Pourquoi courir sur la même distance est-il plus fatigant que de faire du vélo ? Nous nous sentons épuisés après avoir couru un kilomètre, mais cela nous semble être une tâche facile si nous passons à la bicyclette. Les deux activités consistent à déplacer le corps sur la même distance, et elles nécessitent toutes deux de l'énergie (principalement fournie par les jambes). Le vélo ne fournit pas d'énergie, mais il augmente la masse inertielle du cycliste. Pourtant, nous trouvons la course beaucoup plus fatigante que le vélo. Pourquoi donc ?
Certains affirment que le travail total (ou l'énergie dépensée) nécessaire pour déplacer la masse dans les deux cas est le même, que ce soit en vélo ou en courant sur une route horizontale. Cette affirmation n'est pas tout à fait correcte. En effet, le travail effectué ne consiste pas à déplacer la masse, mais à surmonter ce que les physiciens appellent les « forces dissipatives », telles que le vent et la friction.
Pour comprendre les implications physiques du vélo et de la course, effectuons deux estimations semi-quantitatives. Les mesures montrent qu'un vélo assez léger, roulant à vitesse constante, nécessite une force d'environ 1 Newton pour surmonter la friction de l'essieu, et environ 2 Newton pour surmonter la friction de roulement des pneus. À 8 km/h, la résistance du vent est également d'environ 1 Newton. Ainsi, le travail total nécessaire pour surmonter ces « forces dissipatives » est d'environ 4 Newton. Pour un kilomètre, le travail total nécessaire est d'environ 4 000 joules. Si la vitesse est doublée (soit 16 km/h), la résistance du vent sera quatre fois plus importante, et le travail total nécessaire sera d'environ 7 000 joules. Si la vitesse est doublée encore (soit 24 km/h), la résistance du vent atteindra 9 Newton, et le travail total nécessaire pour un kilomètre sera d'environ 12 000 joules.

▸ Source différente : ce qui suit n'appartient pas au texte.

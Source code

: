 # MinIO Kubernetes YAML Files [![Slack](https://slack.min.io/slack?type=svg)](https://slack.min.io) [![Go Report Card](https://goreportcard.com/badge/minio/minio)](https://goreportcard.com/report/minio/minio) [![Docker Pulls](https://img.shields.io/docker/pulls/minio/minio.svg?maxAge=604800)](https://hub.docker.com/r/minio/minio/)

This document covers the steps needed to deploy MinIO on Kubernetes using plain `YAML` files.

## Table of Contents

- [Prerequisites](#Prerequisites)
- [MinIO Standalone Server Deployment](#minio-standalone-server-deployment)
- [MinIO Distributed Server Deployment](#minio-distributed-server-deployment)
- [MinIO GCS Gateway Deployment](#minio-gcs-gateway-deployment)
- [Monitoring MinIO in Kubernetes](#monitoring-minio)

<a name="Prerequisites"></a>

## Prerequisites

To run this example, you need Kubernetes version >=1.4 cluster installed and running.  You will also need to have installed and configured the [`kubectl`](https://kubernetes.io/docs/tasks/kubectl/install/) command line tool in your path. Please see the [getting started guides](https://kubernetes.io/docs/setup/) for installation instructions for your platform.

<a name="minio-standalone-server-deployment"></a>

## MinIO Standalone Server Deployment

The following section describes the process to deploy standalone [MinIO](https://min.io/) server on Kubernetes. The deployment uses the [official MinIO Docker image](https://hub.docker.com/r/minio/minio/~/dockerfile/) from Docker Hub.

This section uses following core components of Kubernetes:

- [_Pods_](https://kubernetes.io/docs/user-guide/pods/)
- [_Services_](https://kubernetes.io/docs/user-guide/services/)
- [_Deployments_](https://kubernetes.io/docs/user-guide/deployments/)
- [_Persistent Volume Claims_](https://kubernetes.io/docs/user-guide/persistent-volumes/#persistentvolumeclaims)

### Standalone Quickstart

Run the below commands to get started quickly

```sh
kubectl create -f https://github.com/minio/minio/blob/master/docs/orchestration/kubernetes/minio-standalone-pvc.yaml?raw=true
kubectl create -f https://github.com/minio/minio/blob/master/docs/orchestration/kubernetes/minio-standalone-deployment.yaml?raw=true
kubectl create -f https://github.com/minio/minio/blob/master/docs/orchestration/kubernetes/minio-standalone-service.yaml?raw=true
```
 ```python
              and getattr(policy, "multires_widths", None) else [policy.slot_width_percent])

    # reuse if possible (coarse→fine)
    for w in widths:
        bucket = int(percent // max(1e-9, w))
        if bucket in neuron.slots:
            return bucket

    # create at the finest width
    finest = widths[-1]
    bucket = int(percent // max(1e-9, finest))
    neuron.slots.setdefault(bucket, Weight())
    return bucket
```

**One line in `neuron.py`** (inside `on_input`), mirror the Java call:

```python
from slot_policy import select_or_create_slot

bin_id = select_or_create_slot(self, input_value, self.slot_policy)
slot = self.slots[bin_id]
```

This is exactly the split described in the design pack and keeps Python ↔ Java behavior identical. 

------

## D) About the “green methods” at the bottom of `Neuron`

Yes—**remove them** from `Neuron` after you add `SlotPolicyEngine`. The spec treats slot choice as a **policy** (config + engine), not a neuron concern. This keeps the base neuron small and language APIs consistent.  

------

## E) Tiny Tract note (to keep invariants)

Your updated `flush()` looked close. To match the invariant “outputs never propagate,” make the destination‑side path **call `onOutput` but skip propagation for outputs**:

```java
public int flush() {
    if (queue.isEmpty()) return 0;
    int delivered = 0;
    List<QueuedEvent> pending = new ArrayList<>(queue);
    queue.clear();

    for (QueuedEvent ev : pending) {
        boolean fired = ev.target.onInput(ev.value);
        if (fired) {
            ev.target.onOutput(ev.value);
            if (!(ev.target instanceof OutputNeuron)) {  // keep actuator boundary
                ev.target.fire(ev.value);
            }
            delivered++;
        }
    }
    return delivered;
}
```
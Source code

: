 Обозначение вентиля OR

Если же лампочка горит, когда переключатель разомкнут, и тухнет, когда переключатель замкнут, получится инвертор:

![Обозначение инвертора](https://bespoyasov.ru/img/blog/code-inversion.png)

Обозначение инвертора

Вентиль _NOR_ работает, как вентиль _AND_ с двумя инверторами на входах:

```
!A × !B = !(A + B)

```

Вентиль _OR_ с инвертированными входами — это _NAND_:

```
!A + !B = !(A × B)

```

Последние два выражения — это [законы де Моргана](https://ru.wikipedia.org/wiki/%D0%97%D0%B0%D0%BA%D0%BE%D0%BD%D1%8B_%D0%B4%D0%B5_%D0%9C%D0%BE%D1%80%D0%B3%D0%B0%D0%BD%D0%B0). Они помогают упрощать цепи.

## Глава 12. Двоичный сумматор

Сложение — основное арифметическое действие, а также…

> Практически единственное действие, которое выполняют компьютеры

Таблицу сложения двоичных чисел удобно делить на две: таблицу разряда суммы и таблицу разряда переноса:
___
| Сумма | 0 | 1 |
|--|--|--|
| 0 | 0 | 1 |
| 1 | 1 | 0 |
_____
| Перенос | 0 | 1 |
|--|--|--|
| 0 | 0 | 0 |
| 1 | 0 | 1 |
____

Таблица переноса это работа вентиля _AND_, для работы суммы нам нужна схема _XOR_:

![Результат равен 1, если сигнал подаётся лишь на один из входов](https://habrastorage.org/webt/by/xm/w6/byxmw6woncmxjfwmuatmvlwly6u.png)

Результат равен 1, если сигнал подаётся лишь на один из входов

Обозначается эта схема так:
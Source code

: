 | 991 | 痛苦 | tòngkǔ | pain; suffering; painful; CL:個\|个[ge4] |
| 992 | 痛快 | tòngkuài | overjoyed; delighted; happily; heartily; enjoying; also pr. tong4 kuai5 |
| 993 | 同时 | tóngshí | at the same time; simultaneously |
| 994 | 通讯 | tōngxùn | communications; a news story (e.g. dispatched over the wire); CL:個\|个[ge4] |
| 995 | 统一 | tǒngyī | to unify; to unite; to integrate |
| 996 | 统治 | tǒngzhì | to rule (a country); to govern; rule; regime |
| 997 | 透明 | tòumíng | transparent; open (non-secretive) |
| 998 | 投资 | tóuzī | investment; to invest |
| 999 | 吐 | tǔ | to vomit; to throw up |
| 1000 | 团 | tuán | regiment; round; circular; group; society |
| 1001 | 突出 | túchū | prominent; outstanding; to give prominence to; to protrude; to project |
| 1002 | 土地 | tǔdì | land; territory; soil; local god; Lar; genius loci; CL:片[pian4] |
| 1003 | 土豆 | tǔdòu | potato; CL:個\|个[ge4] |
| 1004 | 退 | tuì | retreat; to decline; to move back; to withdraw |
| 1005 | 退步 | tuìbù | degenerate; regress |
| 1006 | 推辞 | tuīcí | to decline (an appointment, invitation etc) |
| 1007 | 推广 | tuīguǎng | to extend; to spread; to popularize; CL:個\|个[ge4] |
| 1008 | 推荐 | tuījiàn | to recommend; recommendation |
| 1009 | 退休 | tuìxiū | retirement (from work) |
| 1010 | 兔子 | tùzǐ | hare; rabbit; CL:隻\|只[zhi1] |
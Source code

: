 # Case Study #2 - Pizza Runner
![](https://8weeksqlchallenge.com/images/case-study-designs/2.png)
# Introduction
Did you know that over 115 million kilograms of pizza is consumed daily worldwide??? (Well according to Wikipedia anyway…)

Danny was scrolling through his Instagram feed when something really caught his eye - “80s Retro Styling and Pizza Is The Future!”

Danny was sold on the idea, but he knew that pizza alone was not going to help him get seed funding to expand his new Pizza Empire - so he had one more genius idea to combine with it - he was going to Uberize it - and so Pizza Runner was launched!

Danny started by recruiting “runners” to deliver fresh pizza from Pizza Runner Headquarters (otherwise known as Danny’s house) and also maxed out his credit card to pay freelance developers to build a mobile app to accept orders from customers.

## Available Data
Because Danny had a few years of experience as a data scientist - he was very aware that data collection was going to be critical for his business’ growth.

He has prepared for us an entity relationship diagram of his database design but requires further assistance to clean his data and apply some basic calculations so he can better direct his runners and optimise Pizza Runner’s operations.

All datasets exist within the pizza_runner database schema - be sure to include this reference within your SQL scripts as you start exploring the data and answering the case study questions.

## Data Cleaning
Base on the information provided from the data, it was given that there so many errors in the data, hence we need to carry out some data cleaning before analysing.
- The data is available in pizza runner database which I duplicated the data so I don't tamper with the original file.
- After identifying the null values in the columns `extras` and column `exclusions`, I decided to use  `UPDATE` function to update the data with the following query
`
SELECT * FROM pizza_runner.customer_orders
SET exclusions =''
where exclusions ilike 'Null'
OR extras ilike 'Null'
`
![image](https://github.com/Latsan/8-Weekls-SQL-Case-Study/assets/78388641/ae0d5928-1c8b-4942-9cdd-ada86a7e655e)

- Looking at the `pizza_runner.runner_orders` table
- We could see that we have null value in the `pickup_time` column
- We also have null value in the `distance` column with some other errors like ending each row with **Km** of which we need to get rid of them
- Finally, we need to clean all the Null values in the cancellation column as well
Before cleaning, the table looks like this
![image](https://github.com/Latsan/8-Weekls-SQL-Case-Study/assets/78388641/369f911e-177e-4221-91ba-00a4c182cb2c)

La situation est plus complexe pour la course, qui comprend au moins deux mouvements principaux : le mouvement horizontal du corps, et le saut vertical du centre de gravité à chaque foulée. C'est ce dernier qui consomme une grande partie de l'énergie du coureur. Pour un coureur de 70 kg, si le saut vertical à chaque foulée est d'environ 15 cm, l'énergie dépensée par foulée est d'environ 100 joules. Cette énergie est finalement convertie en chaleur et en sons lorsque le pied touche le sol. En supposant 925 foulées par kilomètre, l'énergie totale dépensée lorsque le pied touche le sol est d'environ 92 500 joules. Comparé au travail total nécessaire pour faire du vélo, la différence est évidente.
Nous pouvons également examiner la question sous un autre angle : le travail effectué par les deux activités provient de la consommation d'énergie aérobique par le sportif. Selon les physiologues du sport, la consommation d'énergie pendant la course est d'environ 260 000 joules par kilomètre, soit près de trois fois plus que l'énergie nécessaire pour surmonter les « forces dissipatives » ! Cette énergie supplémentaire est utilisée pour surmonter les « forces de friction » internes au corps, telles que la transpiration lors de la course, qui indique que le corps produit une grande quantité de chaleur, si bien que le coureur se sent de plus en plus chaud et transpire abondamment. En revanche, faire du vélo consomme très peu d'énergie de ce type. À 8 km/h, le cycliste pédale environ 32 fois par minute (en moyenne), ce qui est comparable à la fréquence des foulées d'un marcheur ordinaire, et le cycliste ne fait que pédaler de façon cyclique sans bouger beaucoup le haut du corps. Si la moto et la route sont en bon état, sa consommation d'énergie aérobique n'est que légèrement supérieure à celle d'un marcheur, et elle est même inférieure à un dixième de celle d'un coureur.
Les estimations et les mesures ci-dessus montrent que faire du vélo sur la même distance est effectivement beaucoup moins fatigant que de courir.